Le parole buttate nel cesso….alla fine arrivano al mare.

No, non penso a quelle che vengono scritte nei cessi dell’autogrill, sui muri dei cavalcavia, sui vagoni dei treni o sui volantini che gli indiani in bicicletta infilano dentro le cassette della posta, penso a tutte quelle che ho scritto, che leggo, che vengono lette e che vengono dimenticate, penso a quelle che leggo in altri blog, scritte da persone come me che hanno voglia di raccontare e di raccontarsi, penso alle parole che spesso vengono scritte con fatica, con dolore, con ironia, con passione per essere lette una sola volta e poi abbandonate.
Succede anche con i libri no o con le canzoni no?
Una bella canzone, con un bel testo è bella sempre, un libro scritto bene con una bella storia è bello sempre.
E’ strano quindi come il tempo possa essere uno dei peggiori nemici delle parole, come la memoria possa essere un altro acerrimo rivale e come l’incapacità di saper apprezzare certe frasi, certi pensieri che ognuno dovrebbe fare propri perchè in essi rivede se stesso, le proprie azioni e le proprie scelte possa avere la meglio e farsì che tutto finisca nel cassone degli zero e degli uno.
Spesso penso che sarebbe bello organizzare delle letture, leggere articoli di argomenti a caso che gente a caso a scritto a caso in un periodo a caso, riflessioni a caso, incazzature a caso, poesie a caso, progetti a caso, sogni a caso, paure a caso, situazioni a caso per ridar vita ad articoli privi di futuro, sarebbe bello inserirli in un contesto teatrale, in uno scenario artistico, sarebbe bello poter raccogliere questa enorme enciclopedia di esperienze, stamparle e appenderle sugli alberi dei sentieri, delle vie di pellegrinaggio, sui muri delle discoteche, stamparle sui sottobirra, nei cartoni del latte…i cartoni del latte, in america sul cartone del latte un lato lo dedicano a sensibilizzare le persone nell’aiuto alla ricerca delle persone scomparse, noi abbiamo 4 lati stampati di marchi, di ingredienti, di normative, di leggi, di simboli, ma servono sul serio 4 lati per tutto questo?
Su uno non possiamo stampare i pensieri dei blogger che hanno cose da dire? Quanto sarebbe bello la mattina mentre fai colazione invece di star li a fissare un cartone insignificante aver la possibilità di leggere una poesia, di leggere un’ode alla vita, di leggere di un’esperienza di viaggio, non possiamo fare che mentre i sofficini si cuociono tu possa leggere sulla loro scatola un’aforisma, una frase famosa, la spiegazione di un quadro o di una scultura, un’informazione su una città o su una cura medica, che tu possa tagliare quel pezzettino di cartone e appiccicarlo sul frigo, non possiamo sulle scatole dei cereali stampare uno smile, una striscia comica, una barzelletta che ti aiuti a sorridere fin dal mattino?
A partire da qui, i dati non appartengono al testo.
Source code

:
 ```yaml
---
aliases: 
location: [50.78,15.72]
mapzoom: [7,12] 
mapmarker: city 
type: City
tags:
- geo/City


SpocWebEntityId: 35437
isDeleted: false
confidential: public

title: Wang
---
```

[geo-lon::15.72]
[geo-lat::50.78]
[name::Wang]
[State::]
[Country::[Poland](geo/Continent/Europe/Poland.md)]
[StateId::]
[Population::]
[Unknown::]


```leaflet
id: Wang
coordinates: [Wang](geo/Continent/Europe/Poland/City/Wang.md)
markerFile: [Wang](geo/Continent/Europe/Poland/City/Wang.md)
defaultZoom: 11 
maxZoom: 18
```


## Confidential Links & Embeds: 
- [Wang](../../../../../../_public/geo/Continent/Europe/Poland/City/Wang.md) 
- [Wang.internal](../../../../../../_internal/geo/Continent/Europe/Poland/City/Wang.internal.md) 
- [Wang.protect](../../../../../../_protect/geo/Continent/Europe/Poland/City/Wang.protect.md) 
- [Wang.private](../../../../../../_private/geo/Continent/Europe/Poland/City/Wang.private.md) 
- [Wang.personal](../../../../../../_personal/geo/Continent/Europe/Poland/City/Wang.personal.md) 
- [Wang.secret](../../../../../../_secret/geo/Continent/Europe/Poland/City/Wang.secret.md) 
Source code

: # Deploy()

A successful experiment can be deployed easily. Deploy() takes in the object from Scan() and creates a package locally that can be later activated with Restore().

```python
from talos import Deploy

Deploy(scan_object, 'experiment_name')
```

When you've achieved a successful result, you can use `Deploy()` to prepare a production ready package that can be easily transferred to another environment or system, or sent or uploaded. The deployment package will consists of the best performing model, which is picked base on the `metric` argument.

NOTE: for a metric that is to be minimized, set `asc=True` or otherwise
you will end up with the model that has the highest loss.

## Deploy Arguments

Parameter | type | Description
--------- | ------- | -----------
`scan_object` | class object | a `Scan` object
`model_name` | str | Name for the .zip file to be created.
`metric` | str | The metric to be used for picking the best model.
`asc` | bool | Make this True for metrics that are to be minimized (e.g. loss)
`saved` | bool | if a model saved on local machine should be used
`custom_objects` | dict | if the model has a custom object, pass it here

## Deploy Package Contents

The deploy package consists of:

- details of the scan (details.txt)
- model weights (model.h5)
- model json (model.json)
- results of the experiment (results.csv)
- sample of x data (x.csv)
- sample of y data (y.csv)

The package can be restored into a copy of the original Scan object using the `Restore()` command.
Non possiamo fare che se arrivo in ospedale non ci siano solo manifesti deprimenti sulla prevenzione, sulla diffusione delle malattie, statistiche sulle tregedie umane ma ci siano i sorrisi di persone che sono guarite, poesie di chi la malattia l’ha vissuta sulla propria pelle, storie di chi magari ha perso qualcuno ed in suo nome ha fondato associazioni o aiuta in qualche modo, Patch Adams insegna su questo argomento.
Invece no, l’Italia tra i suoi patrimoni ha quello di avere persone ricche dentro con la voglia di far esplodere tutte le proprie emozioni di coinvolgere ed essere coinvolte, un patrimonio che viene narcotizzato dal web, dai social, dai blog, un patrimonio che la gente esprime tramite questi mezzi senza essere consapevole che comunque tutto resta dentro le mura della tecnologia, spegni il pc il tuo pensiero sparisce, dimentichi di pagare la bolletta della connessione le tua parole non ci sono più, è lo svincolo dalla semplicità di propagazione che offre internet che ci rende schiavi, per quanto non lo ammettiamo scriviamo e pubblichiamo perchè abbiamo bisogno di consensi e di confronti, e con like e commenti  la rete offre subito tutto questo, con il rapporto diretto con persone vere diventa più difficile e quindi iniziamo a stampare ciò che scriviamo o scriviamolo a mano ancora meglio e volutamente dimentichiamocelo al bar, sul tram, appendiamolo alla porta di un negozio, infiliamolo in una cassetta della posta a caso, regaliamolo ad un turista giapponese, mettiamolo in una bottiglia e lanciamolo in mare, infiliamolo sotto la porta del centro per anziani, oppure costruiamo una free personal little library dove non condividiamo i libri degli altri, ma solo le cose che scriviamo.
E’ fuori che bisogna guardare, non lo schermo.